*** Opening Dataset extract ***

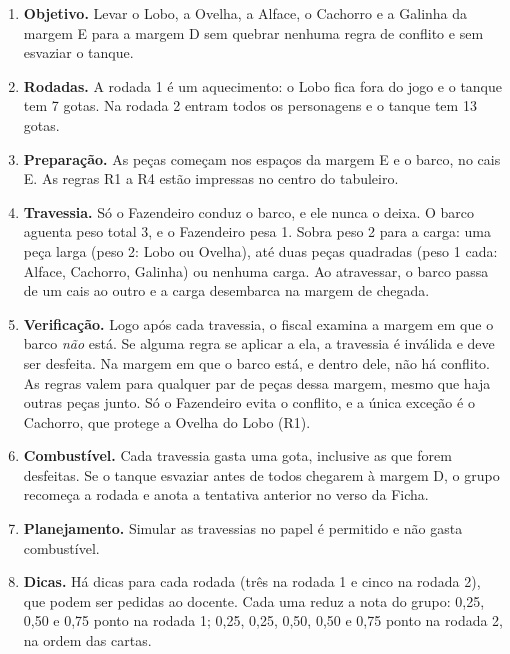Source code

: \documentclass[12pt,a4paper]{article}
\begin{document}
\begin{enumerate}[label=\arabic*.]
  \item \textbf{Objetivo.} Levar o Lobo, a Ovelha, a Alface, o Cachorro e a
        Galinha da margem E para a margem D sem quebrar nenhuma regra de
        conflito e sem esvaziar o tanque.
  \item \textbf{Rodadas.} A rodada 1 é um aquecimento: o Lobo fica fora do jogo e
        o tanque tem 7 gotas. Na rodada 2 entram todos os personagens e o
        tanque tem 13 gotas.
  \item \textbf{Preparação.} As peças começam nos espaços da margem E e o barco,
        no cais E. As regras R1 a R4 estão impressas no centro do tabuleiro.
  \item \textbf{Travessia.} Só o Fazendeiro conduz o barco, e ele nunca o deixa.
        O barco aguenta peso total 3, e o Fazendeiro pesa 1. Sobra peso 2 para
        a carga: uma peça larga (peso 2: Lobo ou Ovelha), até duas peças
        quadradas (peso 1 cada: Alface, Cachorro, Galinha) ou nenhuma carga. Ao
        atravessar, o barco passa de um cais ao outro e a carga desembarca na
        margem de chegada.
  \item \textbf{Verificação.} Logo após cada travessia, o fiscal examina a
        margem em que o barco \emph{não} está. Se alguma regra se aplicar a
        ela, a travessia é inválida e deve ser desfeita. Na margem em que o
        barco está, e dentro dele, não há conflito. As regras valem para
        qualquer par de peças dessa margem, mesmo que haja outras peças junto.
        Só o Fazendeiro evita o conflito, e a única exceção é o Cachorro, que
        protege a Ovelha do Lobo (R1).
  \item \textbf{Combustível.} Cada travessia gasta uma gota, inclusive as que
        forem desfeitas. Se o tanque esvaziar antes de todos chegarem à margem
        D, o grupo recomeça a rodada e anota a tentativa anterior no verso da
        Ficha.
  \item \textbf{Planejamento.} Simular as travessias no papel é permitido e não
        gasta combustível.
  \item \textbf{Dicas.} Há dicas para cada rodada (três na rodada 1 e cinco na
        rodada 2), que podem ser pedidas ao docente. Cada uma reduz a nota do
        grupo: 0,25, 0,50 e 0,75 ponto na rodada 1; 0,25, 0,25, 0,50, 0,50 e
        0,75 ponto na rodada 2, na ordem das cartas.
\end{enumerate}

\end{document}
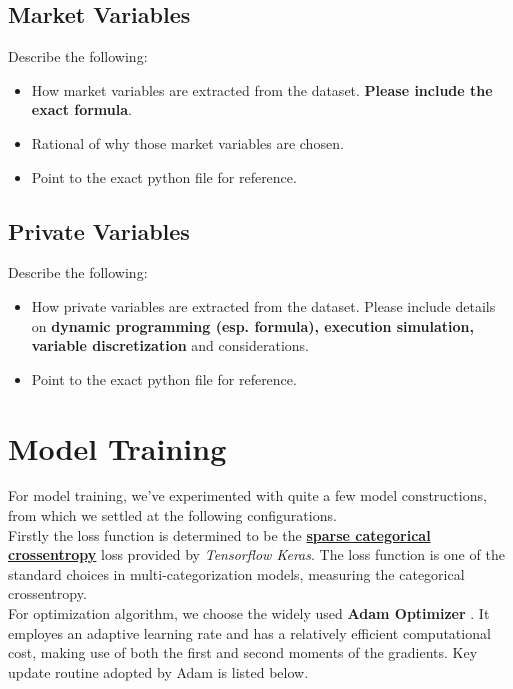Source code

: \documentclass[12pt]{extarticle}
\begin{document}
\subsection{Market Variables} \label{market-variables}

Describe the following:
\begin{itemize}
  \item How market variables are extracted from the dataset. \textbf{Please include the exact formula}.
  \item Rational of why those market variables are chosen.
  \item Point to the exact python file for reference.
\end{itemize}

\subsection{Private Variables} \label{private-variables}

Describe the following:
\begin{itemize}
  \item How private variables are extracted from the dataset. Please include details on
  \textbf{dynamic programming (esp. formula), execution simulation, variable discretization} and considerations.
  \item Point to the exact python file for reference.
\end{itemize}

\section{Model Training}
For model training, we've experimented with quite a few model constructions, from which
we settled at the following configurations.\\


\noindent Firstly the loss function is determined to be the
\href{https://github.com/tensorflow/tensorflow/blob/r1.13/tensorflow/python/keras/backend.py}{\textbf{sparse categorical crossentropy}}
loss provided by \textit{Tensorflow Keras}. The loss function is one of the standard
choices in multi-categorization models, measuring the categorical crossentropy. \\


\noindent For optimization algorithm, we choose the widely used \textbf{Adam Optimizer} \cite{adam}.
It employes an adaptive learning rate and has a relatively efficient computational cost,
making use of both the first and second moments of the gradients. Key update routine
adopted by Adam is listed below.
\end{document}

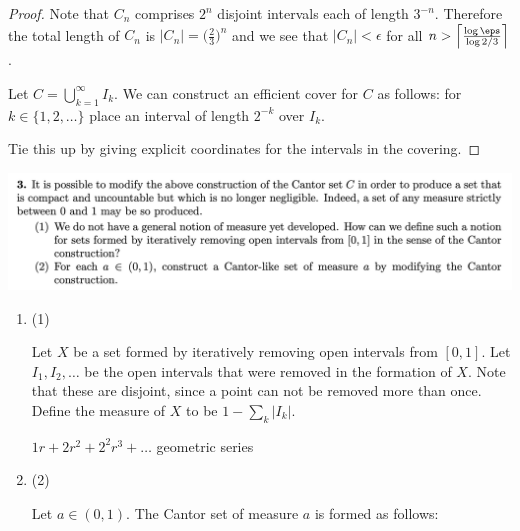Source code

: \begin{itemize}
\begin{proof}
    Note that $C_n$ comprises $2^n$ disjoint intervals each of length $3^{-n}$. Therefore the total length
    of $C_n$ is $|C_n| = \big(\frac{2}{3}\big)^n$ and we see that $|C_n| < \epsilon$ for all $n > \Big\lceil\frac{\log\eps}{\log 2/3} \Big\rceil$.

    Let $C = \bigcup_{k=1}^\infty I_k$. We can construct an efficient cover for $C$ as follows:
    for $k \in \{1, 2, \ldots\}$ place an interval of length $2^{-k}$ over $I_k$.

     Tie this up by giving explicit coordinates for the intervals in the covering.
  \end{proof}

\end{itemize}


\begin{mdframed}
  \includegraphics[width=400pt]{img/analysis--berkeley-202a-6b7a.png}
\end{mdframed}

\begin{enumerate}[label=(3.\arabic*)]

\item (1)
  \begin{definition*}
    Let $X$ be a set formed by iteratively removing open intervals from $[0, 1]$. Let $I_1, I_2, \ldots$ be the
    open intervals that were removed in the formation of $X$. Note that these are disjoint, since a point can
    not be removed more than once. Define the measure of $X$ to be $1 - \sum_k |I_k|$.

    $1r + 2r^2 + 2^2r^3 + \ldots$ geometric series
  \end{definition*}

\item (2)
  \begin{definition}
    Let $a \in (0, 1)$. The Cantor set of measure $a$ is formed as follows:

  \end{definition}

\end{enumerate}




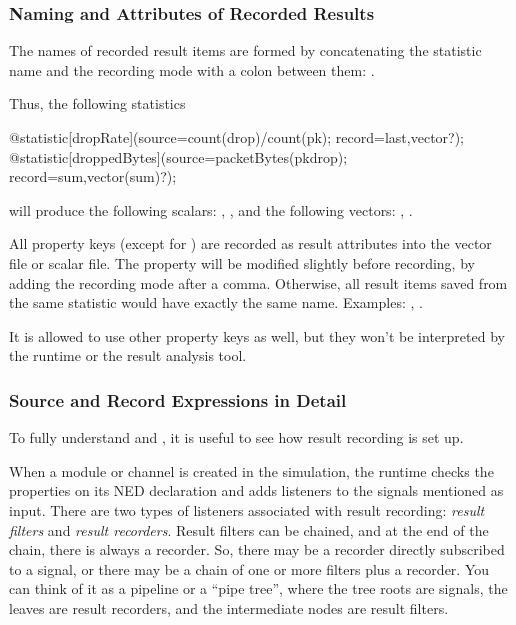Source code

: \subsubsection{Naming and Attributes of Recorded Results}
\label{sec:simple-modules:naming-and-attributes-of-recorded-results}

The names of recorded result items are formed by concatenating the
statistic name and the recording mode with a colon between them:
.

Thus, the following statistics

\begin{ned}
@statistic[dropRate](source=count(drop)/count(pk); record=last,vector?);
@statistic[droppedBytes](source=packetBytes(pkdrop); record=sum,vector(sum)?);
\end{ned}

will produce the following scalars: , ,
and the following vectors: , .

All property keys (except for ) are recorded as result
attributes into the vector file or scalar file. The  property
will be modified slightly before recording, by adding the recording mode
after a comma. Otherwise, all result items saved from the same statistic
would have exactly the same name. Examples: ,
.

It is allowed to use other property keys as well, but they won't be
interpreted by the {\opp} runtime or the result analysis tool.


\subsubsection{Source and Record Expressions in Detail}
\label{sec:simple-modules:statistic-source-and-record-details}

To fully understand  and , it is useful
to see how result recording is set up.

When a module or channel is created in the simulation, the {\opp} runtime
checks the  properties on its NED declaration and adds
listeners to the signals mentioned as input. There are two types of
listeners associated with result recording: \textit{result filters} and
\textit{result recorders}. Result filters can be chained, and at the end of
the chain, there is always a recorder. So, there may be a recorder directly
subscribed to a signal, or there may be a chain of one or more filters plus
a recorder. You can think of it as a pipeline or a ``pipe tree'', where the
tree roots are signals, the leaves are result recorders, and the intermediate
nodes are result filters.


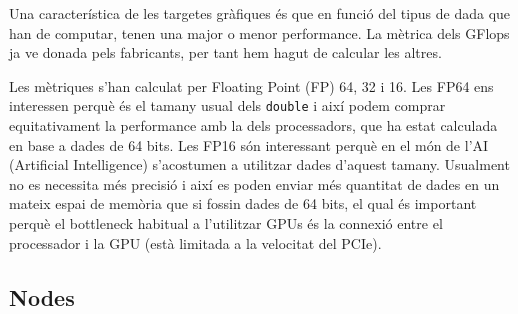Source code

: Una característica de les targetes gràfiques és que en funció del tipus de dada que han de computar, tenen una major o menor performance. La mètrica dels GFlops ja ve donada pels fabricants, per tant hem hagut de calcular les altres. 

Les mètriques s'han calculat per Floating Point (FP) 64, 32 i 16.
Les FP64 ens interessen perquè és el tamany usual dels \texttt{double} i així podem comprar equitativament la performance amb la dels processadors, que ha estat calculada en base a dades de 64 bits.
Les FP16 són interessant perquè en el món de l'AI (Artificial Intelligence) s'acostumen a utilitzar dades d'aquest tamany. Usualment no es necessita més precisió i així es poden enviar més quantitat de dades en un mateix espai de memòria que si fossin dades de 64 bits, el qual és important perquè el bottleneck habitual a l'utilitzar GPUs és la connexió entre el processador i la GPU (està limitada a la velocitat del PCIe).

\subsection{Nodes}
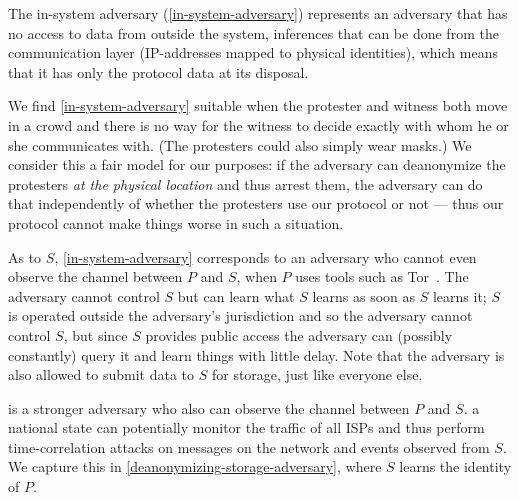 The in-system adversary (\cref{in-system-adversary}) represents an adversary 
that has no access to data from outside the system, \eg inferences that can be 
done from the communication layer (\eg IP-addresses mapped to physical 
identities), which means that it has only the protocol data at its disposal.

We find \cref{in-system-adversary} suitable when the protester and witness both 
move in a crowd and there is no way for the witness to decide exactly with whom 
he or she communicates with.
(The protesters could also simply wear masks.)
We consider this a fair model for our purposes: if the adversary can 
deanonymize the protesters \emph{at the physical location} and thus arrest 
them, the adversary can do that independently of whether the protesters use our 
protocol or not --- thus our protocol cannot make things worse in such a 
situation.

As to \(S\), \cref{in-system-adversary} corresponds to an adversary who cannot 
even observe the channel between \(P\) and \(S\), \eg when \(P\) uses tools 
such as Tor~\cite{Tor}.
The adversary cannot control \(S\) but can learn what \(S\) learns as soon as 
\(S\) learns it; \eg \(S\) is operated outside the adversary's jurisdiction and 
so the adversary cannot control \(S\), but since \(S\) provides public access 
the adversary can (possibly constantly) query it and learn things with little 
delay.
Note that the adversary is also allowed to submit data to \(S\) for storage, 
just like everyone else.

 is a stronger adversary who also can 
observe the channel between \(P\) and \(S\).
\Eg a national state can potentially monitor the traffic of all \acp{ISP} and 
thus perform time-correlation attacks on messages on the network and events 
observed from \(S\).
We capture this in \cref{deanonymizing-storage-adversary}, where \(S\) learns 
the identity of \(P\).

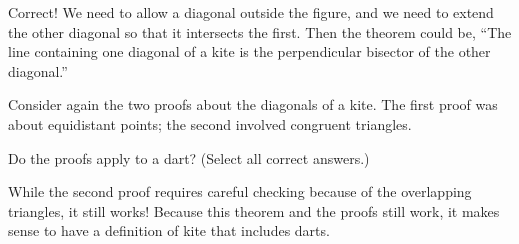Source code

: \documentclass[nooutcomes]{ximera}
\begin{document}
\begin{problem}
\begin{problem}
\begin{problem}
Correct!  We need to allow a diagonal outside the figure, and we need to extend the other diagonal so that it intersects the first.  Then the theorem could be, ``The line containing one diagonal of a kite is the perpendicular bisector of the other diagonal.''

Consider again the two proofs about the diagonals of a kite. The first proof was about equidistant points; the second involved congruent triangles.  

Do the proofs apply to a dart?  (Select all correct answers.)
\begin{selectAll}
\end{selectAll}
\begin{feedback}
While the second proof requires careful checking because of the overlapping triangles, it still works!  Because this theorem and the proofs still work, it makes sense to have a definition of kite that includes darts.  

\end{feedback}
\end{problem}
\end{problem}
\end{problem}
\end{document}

*** Closing Dataset extract ***

What the exercise asks. Scan the data for lines containing "bits" and copy all of them.

Task response.
Les FP64 ens interessen perquè és el tamany usual dels \texttt{double} i així podem comprar equitativament la performance amb la dels processadors, que ha estat calculada en base a dades de 64 bits.
Les FP16 són interessant perquè en el món de l'AI (Artificial Intelligence) s'acostumen a utilitzar dades d'aquest tamany. Usualment no es necessita més precisió i així es poden enviar més quantitat de dades en un mateix espai de memòria que si fossin dades de 64 bits, el qual és important perquè el bottleneck habitual a l'utilitzar GPUs és la connexió entre el processador i la GPU (està limitada a la velocitat del PCIe).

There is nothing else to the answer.